Cette attention portée aux échos et aux mouvements du matériau musical est d’autant plus appropriée que les quatre ballades sont pensées dans une profonde cyclicité. Les tonalités se répondent,
- du ré
- (mineur pour la première,
- majeur pour la deuxième) au
- si
- (mineur pour la troisième, donc faisant écho aux deux dièses de la deuxième,
- majeur pour la quatrième).
De même, les indications de tempo sont significatives, même si, on l’a vu, elles sont relatives car bousculées dans chaque ballade : on trouve
- deux Andante,
- un Allegro marqué « Intermezzo », et
- une synthèse pour la dernière ballade, à nouveau Andante mais, cette fois, « con motto ».
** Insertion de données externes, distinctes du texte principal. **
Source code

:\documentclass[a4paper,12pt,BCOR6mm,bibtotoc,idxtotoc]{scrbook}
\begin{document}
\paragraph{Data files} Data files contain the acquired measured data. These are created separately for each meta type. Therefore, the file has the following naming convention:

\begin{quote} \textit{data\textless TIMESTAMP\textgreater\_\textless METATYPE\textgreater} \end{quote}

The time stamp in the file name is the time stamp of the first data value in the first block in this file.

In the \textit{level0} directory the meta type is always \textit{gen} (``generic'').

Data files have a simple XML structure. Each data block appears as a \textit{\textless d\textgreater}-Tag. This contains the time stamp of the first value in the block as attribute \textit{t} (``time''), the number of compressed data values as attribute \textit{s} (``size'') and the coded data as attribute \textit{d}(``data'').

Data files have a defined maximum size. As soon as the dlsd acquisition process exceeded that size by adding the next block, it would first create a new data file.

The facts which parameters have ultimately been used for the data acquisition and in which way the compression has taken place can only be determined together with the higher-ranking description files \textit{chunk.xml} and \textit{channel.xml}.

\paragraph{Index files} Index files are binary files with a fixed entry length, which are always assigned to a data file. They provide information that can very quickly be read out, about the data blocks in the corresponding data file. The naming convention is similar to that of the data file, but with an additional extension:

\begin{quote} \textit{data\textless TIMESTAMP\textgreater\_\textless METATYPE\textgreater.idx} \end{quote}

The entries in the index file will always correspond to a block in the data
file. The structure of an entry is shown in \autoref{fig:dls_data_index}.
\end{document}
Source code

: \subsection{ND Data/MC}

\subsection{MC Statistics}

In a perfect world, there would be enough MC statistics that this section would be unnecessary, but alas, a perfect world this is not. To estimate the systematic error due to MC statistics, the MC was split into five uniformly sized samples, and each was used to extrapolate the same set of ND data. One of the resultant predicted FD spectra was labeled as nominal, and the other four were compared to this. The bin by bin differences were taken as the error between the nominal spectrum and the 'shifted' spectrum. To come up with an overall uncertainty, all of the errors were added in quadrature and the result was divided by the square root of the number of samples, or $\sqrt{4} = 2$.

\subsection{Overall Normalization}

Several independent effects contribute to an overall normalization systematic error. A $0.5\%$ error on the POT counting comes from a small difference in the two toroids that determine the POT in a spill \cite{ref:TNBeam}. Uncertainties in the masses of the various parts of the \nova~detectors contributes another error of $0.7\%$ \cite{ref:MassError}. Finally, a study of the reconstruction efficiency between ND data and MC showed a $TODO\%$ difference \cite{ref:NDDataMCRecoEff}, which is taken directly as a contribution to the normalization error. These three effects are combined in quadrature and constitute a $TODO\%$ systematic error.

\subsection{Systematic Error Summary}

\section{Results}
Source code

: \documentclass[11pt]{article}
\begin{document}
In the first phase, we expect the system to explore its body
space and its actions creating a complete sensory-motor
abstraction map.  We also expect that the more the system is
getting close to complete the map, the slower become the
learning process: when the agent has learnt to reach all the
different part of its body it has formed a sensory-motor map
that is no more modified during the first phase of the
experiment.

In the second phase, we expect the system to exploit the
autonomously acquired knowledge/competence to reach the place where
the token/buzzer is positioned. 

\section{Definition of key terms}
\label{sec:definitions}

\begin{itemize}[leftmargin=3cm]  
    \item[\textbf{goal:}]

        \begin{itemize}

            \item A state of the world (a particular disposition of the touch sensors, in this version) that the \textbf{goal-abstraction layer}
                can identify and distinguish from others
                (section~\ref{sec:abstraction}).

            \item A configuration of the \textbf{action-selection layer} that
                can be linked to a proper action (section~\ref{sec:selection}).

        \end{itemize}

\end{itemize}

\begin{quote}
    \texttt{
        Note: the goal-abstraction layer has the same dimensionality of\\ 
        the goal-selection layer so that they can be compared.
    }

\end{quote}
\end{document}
L’écoute de la troisième ballade sera donc l’objet curieux de notre prochaine notule.
3.
Troisième ballade en si mineur
Après une première ballade profonde, une deuxième synthétique, voici la troisième des quatre œuvres composant l’opus 10 de Johannes Brahms, à la fois ballade et « intermezzo ». Plus brève pièce du quatuor, elle précède la plus longue – de loin : 3’30 contre 10′. Dans le précédent épisode, nous avons montré comment, par le jeu
- des tonalités,
- des modes et
- des tempi,
le compositeur a organisé ces quatre pièces en un tout cohérent, et comment, par son interprétation, Irakly Avaliani semblait en avoir tenu compte – même si nous en avons fractionné le compte-rendu pour éviter d’infliger de trop longues notules aux curieux qui nous font l’amitié de feuilleter cet espace. La troisième ballade en si mineur et 6/8 (donc à la fois ternaire et binaire puisqu’elle peut contenir deux groupes de doubles croches par mesure) est ouvertement allegro, ce que les précédentes n’étaient que par interstices. D’emblée, le pianiste travaille le contraste et la complémentarité entre
- tonicité,
- accent et
- rythme.
La tonicité, c’est la capacité de rebondir à partir d’un appui. L’accent, c’est l’effet qui oriente l’écoute soit vers le temps, soit vers le contretemps. Le rythme, c’est la régularité dont le respect permet
- de faire sourdre un balancement (notamment en ternaire),
- d’assurer la dynamique (notamment en binaire) et
- de laisser émerger le groove,
ce dernier étant entendu comme la capacité du musicien à irriguer la régularité de la partition avec une irrégularité intrinsèque, suscitée grâce aux effets d’attente, à la tonicité et aux accents. Tout se tient ! Ceci est certes inscrit dans la composition elle-même, mais il incombe à l’interprète d’en rendre la magie grâce à son art du toucher.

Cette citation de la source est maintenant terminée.